Consider the image.  The child longs for the mother, for her breast; he feeds from her very substance.  It is that intimacy of place and person that expresses, in more than a metaphor, the steadfast love of God for his people.  For the Lord 'hateth putting away,' says the prophet (Mal. 2:16).  On what grounds may a man divorce his wife?  Jesus dismisses the motive behind divorce entirely.  A man moves from his father and mother so that he may 'cleave to his wife: and they twain shall be one flesh' (Matt. 19:5).  The young man who has squandered his inheritance in that ever-seductive 'far country,' when he comes to his senses, did not say, 'I must leave this pigsty and follow my fortune elsewhere.' He said, 'I will arise and go to my father' (Luke 15:18).  The Lord is the Good Shepherd who seeks the one sheep gone astray.  'Jerusalem, my happy home,' sings the poet, 'when shall I come to thee?'"

"There is a difference between being in a location, and dwelling; between remaining, with its sense of being left behind by the more adventurous, and abiding, with its sense of devotion and full-hearted peace.  'How amiable are thy tabernacles, O Lord of hosts!'"

"It is doubtful whether, without steadfastness, without devotion to this place, this work, this spouse, this land, we can enjoy even a decent human life.  A tumbleweed is not only rootless.  It is directionless.  It is blown about by the chance of the wind, quitting here, divorcing there, forgetting here, abandoning there.  In following our own purposes, regardless of the claims of steadfastness upon us, we lose our purpose, and turn with every turn of the fickle heart."

"We are not all monks.  But we are parents, and children, and neighbors, and citizens.  God has given us one another, and our homes, as worthy objects of our steadfast love, and as the grounds for preparing ourselves for the eternal home, the city of everlasting foundations.  That Jerusalem is illuminated neither by the turning sun or moon, not by the electric static of the news, such as it always is, but by the eternal glory of God, and the Lamb."
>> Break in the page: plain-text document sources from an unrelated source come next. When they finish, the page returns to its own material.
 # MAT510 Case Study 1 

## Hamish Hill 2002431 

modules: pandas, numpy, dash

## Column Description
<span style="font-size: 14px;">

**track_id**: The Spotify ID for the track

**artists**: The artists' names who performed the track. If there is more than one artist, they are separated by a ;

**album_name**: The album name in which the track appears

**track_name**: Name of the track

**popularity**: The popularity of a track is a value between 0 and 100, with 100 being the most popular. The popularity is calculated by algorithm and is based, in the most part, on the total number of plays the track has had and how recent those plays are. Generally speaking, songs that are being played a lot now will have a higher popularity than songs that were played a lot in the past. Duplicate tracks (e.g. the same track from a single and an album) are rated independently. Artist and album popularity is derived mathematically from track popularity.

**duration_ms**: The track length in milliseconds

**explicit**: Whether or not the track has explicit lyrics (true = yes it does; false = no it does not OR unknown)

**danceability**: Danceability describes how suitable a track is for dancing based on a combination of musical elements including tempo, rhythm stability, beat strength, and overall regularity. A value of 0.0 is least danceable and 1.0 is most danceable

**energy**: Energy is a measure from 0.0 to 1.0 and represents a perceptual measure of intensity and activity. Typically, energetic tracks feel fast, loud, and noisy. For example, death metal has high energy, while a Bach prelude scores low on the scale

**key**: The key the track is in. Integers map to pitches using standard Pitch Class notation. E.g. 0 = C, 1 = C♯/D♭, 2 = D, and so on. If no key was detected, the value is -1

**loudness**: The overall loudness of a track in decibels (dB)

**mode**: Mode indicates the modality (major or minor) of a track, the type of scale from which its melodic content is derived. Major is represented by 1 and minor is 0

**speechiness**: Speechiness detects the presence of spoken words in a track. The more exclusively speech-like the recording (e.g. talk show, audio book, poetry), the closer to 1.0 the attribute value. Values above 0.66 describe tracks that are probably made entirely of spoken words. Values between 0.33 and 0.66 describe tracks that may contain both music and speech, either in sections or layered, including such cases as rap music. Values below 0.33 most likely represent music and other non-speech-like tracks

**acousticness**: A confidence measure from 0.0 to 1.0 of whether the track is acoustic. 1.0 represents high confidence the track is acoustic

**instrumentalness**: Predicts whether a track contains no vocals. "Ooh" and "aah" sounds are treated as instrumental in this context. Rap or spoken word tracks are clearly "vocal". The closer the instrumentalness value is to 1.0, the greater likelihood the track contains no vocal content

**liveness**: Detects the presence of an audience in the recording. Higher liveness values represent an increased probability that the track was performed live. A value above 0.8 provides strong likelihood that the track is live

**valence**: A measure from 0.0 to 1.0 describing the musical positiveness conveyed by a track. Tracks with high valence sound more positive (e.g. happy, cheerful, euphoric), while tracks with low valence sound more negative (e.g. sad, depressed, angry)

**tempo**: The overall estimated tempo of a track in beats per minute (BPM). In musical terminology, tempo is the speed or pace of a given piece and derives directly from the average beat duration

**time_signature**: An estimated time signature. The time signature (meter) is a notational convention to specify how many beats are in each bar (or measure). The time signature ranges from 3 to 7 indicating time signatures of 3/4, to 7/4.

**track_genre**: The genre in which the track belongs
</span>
Tuesday, February 14, 2012

This has everything to do with being a wife and mother.


"What is the essence of the cross that each Christian must of necessity carry willingly, even joyfully?
Jesus defines it for us with all its flesh-piercing splinters and slivers.  He defines it in such a way that there could never be a time when an aware Christian would be unaware of his need for the compassionate Christ, who gives rest to the weary and refreshes the burdened.  
The essence of the cross in every stage of life and in every changing circumstance is this:  

Self denial.

He tells us, 'If anyone would come after me, he must deny himself and take up his cross and follow me.' (Mark 8:34)

Again, with what mastery Jesus sums up the whole matter in Mark 8! 
Self denial will always be difficult, will always be a struggle.
Hence, to undertake such is to take up a heavy, flesh-ripping backbreaking cross.
For what is it that everyone wants by nature?
What is it that is at the very heart and core of each one of us?
Each wants to save his life and not lose it.  And to fallen man the essence of saving life is not 
merely the continuance of bodily functions.  It is rather that one's own will be done.
To do the will of another or to have one's own will denied is to lose life."